Siamo nel 1969. L'eco della contestazione globale, del Maggio francese, dell'Autunno Caldo italiano, risuona fuori dalle finestre di quell'appartamento. Ma dentro, tutto è immobile. Dillinger è morto è la più spietata e lucida diagnosi della crisi della borghesia intellettuale e progressista di fronte alla possibilità (o all'impossibilità) della rivoluzione. Glauco è l'uomo che ha letto Marcuse, che ha arredato la casa secondo i canoni del modernismo, che possiede i simboli della cultura, ma che è incapace di tradurre tutto questo in azione. La sua unica, possibile, forma di rivolta non è politica, non è collettiva, ma è un gesto puramente individuale, gratuito, surrealista. Un atto di violenza insensato che scaturisce dalla noia, non dall'ideologia.

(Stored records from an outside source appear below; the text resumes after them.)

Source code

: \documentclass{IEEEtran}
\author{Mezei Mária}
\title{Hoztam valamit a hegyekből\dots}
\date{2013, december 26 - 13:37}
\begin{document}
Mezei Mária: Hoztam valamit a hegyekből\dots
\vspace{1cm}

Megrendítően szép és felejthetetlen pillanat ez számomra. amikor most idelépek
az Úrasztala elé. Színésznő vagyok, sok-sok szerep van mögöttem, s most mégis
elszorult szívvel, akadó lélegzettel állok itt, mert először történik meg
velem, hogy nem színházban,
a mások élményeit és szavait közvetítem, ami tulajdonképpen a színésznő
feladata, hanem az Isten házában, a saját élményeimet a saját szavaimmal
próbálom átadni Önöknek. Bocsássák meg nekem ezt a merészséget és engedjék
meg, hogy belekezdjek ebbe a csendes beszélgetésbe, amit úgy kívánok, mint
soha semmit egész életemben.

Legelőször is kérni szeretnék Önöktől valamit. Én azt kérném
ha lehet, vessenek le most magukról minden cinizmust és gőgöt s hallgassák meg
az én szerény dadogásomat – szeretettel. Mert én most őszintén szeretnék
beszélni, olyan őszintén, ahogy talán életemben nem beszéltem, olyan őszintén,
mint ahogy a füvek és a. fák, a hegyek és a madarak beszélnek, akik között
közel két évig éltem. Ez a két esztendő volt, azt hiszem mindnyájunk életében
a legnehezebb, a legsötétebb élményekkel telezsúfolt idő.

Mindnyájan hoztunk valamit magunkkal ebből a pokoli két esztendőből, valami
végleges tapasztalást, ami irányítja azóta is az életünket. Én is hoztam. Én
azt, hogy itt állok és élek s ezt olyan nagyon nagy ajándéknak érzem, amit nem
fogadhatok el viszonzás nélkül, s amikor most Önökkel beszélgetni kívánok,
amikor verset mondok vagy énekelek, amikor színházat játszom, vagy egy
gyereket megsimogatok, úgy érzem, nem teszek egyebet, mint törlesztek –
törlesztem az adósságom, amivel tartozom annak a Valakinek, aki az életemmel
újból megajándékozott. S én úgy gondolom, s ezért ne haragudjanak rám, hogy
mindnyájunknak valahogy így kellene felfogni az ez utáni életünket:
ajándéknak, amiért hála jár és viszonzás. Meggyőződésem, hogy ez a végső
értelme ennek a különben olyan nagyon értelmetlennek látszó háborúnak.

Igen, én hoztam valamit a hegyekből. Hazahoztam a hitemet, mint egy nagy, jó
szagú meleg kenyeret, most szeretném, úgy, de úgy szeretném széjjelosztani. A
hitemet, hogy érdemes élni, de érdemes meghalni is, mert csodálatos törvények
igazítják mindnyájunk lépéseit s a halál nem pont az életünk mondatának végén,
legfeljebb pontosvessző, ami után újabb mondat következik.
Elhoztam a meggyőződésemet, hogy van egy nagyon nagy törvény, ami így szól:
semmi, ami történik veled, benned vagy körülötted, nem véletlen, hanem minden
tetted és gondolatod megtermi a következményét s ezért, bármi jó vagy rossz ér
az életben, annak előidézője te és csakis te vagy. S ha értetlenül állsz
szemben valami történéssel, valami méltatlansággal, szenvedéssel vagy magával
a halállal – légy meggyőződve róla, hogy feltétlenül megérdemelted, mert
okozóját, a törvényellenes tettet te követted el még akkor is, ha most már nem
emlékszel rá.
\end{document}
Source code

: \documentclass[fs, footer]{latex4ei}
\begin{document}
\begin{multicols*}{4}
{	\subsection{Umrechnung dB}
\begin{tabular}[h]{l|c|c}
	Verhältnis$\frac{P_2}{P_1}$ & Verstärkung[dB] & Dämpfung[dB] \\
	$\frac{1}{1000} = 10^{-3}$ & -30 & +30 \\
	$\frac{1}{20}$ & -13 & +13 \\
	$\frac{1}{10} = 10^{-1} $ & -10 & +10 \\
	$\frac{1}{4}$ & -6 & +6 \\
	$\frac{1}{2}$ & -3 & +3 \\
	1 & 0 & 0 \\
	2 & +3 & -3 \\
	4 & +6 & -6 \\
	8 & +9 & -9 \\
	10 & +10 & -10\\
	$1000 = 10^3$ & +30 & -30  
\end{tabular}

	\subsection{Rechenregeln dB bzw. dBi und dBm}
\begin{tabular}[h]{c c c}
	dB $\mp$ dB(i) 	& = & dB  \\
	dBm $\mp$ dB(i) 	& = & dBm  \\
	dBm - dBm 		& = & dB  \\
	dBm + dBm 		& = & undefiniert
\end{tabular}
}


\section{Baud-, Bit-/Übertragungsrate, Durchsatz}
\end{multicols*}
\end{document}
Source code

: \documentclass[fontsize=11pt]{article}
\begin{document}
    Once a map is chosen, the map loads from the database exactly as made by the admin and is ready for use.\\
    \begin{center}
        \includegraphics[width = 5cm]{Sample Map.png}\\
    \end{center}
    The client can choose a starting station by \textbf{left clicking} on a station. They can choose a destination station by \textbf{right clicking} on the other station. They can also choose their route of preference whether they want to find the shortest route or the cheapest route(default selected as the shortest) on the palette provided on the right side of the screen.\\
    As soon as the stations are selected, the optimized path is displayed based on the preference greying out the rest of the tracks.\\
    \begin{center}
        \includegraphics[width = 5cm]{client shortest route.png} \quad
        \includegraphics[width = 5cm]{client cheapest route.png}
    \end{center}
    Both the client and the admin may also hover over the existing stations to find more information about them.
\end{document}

Quando Glauco, dopo aver dipinto di pois rossi la pistola (un atto dadaista che la priva della sua ultima aura di minaccia, trasformandola in un'opera d'arte pop), la punta contro la moglie addormentata, il film raggiunge il suo apice di ambiguità. L'omicidio, se avviene, è mostrato con una freddezza glaciale, privo di qualsiasi catarsi drammatica. È un'altra azione nel suo repertorio di gesti vuoti, l'equivalente di spegnere una luce. È la logica conclusione del suo percorso di disumanizzazione: l'eliminazione dell'Altro come ultimo, disperato, tentativo di affermare il proprio Io. O forse è solo una fantasia, un'allucinazione, il sogno febbrile di un uomo intrappolato. Ferreri, da maestro del grottesco, ci nega la certezza, perché nel mondo di Glauco la differenza tra reale e immaginario ha smesso di avere importanza.

Se il gesto omicida può apparire come una rottura, una liberazione, il finale la nega con una crudeltà sublime. Glauco fugge, raggiunge il mare e si imbarca su uno yacht diretto a Tahiti. L'orizzonte sembra aprirsi, promettere una via di fuga. Ma è l'inganno supremo. La sua evasione non è verso la libertà, ma verso un altro cliché, un altro mito consumistico: l'esotismo à la Gauguin, il paradiso artificiale dei dépliant turistici. A bordo, incontra una cuoca enigmatica che gli parla di una vita ideale sotto il sole dei tropici. Ma la sua espressione è vacua, le sue parole suonano come uno slogan pubblicitario. Glauco ha semplicemente scambiato la prigione bianca del suo appartamento con la prigione blu di un oceano immaginario. La rivoluzione è fallita prima ancora di cominciare, riassorbita e neutralizzata nell'ennesima fantasia di consumo.

Dillinger è morto è un'opera terminale. È il punto di non ritorno del cinema sulla crisi della modernità, un film che riesce a essere contemporaneamente un trattato di sociologia, un'opera di videoarte e un thriller dell'anima. Con la sua struttura circolare e asfissiante, anticipa le geometrie esistenziali di Chantal Akerman in Jeanne Dielman, ma le carica di un sarcasmo nero e di una furia iconoclasta tutta italiana. È un oggetto cinematografico radicale, irritante, che rifiuta ogni compiacimento verso lo spettatore, costringendolo a fissare l'abisso del proprio benessere. Marco Ferreri non giudica il suo personaggio, si limita a registrarne i movimenti come un entomologo studia un insetto sotto vetro. E ciò che vede, e che ci mostra, è il rigor mortis di una civiltà che, avendo soddisfatto tutti i suoi bisogni, ha scoperto di non avere più desideri. Se non quello, forse, di premere il grilletto. Su chi, o su cosa, è ormai irrilevante.